After Empuriabrava I continued the holiday in Girona (Gerona in Spanish). In the first BC the Romans built a fortress there. This was a start of Girona as we know now. The city has an interesting and long history. To summarize it: the Romans, Visigoths, Moors (Arabs), Jews and French were here just like in the nearby town Castelló d’Empúries. They left their traces in the well-preserved medieval part of the city. I will share more of it in another post. This city view pic was taken early in the morning at 6 am, shot from La Muralla (Roman built medieval city wall).
This slogan means Girona moves in Catalan. This is my third visit to Girona, the city excites me. Name it the history, the size (it is compact, comparable to Bilbao), the atmosphere and the food. I take you for a virtual tour in Girona.

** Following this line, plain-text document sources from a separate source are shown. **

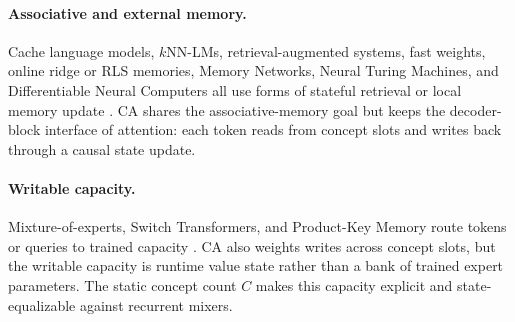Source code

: \paragraph{Associative and external memory.}
Cache language models, $k$NN-LMs, retrieval-augmented systems, fast weights, online ridge or RLS memories, Memory Networks, Neural Turing Machines, and Differentiable Neural Computers all use forms of stateful retrieval or local memory update \citep{grave2017improving,khandelwal2020generalization,lewis2020retrieval,ba2016using,schlag2021linear,crammer2006online,weston2015memory,graves2014neural,graves2016hybrid}. CA shares the associative-memory goal but keeps the decoder-block interface of attention: each token reads from concept slots and writes back through a causal state update.

\paragraph{Writable capacity.}
Mixture-of-experts, Switch Transformers, and Product-Key Memory route tokens or queries to trained capacity \citep{shazeer2017outrageously,fedus2022switch,lample2019large}. CA also weights writes across concept slots, but the writable capacity is runtime value state rather than a bank of trained expert parameters. The static concept count $C$ makes this capacity explicit and state-equalizable against recurrent mixers.
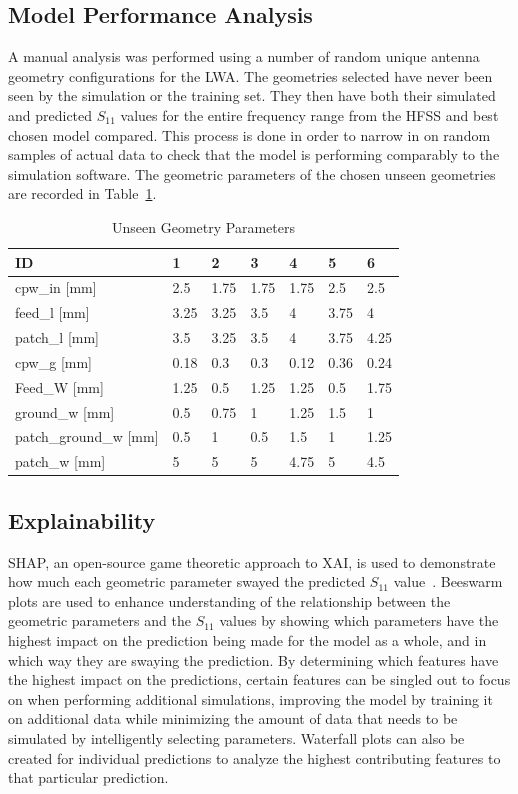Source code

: \documentclass[conference]{IEEEtran}
\begin{document}
\subsection{Model Performance Analysis}
A manual analysis was performed using a number of random unique antenna geometry configurations for the LWA. The geometries selected have never been seen by the simulation or the training set. They then have both their simulated and predicted $S_{11}$ values for the entire frequency range from the HFSS and best chosen model compared. This process is done in order to narrow in on random samples of actual data to check that the model is performing comparably to the simulation software. The geometric parameters of the chosen unseen geometries are recorded in Table~\ref{unseen_geometries}.

\begin{table}[h]
\caption{Unseen Geometry Parameters}
\begin{center}
\begin{tabular}{ |l|l|l|l|l|l|l| }
    \hline
    ID & 1 & 2 & 3 & 4 & 5 & 6 \\
    \hline
    cpw\_in [mm] & 2.5 & 1.75 & 1.75 & 1.75 & 2.5 & 2.5 \\
    \hline
    feed\_l [mm] & 3.25 & 3.25 & 3.5 & 4 & 3.75 & 4 \\
    \hline
    patch\_l [mm] & 3.5 & 3.25 & 3.5 & 4 & 3.75 & 4.25 \\
    \hline
    cpw\_g [mm] & 0.18 & 0.3 & 0.3 & 0.12 & 0.36 & 0.24 \\
    \hline
    Feed\_W [mm] & 1.25 & 0.5 & 1.25 & 1.25 & 0.5 & 1.75 \\
    \hline
    ground\_w [mm] & 0.5 & 0.75 & 1 & 1.25 & 1.5 & 1 \\
    \hline
    patch\_ground\_w [mm] & 0.5 & 1 & 0.5 & 1.5 & 1 & 1.25 \\
    \hline
    patch\_w [mm] & 5 & 5 & 5 & 4.75 & 5 & 4.5 \\
    \hline
\end{tabular}
\end{center}
\label{unseen_geometries}
\end{table}    


\subsection{Explainability}
SHAP, an open-source game theoretic approach to XAI, is used to demonstrate how much each geometric parameter swayed the predicted $S_{11}$ value~\cite{NIPS2017_7062}. Beeswarm plots are used to enhance understanding of the relationship between the geometric parameters and the $S_{11}$ values by showing which parameters have the highest impact on the prediction being made for the model as a whole, and in which way they are swaying the prediction. By determining which features have the highest impact on the predictions, certain features can be singled out to focus on when performing additional simulations, improving the model by training it on additional data while minimizing the amount of data that needs to be simulated by intelligently selecting parameters. Waterfall plots can also be created for individual predictions to analyze the highest contributing features to that particular prediction.
\end{document}
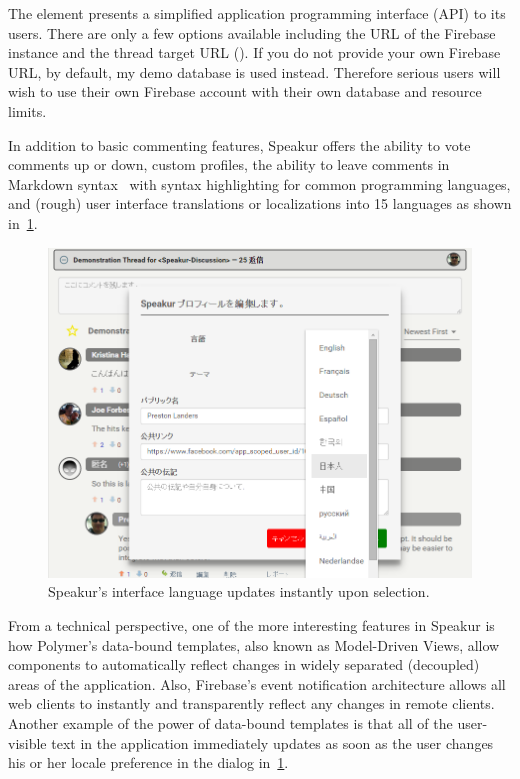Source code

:The  element presents a simplified application programming interface (API) to its users.
There are only a few options available including the URL of the Firebase instance and the thread target URL ().
If you do not provide your own Firebase URL, by default, my demo database is used instead.
Therefore serious users will wish to use their own Firebase account with their own database and resource limits.

In addition to basic commenting features, Speakur offers the ability to vote comments up or down, custom profiles, 
the ability to leave comments in Markdown syntax~\cite{githubcontributors2015} with syntax highlighting for common programming languages, 
and (rough) user interface translations  or localizations 
into 15 languages as shown in~\cref{f:lang}.

\begin{figure}[htb]
\centering
 \includegraphics[width=\textwidth]{images/screenshot_20150320_1923_lang.png}
\caption{Speakur's interface language updates instantly upon selection.}
\label{f:lang}
\end{figure}

From a technical perspective, one of the more interesting features in Speakur is how Polymer's data-bound templates, also known as Model-Driven Views, 
allow components to automatically reflect changes in widely separated (decoupled) areas of the application.
Also, Firebase's event notification architecture allows all web clients to instantly and transparently reflect any changes in remote clients.
Another example of the power of data-bound templates is that all of the user-visible text in the application immediately updates as soon as the user changes his or her locale preference in the dialog in~\cref{f:lang}.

These pics are from the roundabout in front of the city park; Parc de la Devesa.
Street art under the train rail
Plaça de la Independència
Like most Spanish cities Girona has its own squares. Plaça de la Independència is one of them. To those who visit Girona for food; Plaça de la Independència is the place to be. There are many restaurants and bars at this square and in the tiny lanes nearby.
A memorial of Girona’s heroes during the city siege by Napoleon in 1808 – 1809.
This is one of the most photographed sites in Girona, the colourful houses along Onyar river. Look at the Catalan vlag waving outside of the houses.
Catalans want to vote for independence, Catalunya a new state in Europe. To support this Catalans hang their flag outside their house. I have noticed it during this summer vacation in Catalunya, not only in Barcelona, Empuriabrava and Girona but also en route, in little towns and villages. This independence movement seems quite similar to that of the Basque region.
If you want to visit Girona, 4 – 5 days would be sufficient to explore it. You can also stay longer there and go to the neighbouring towns.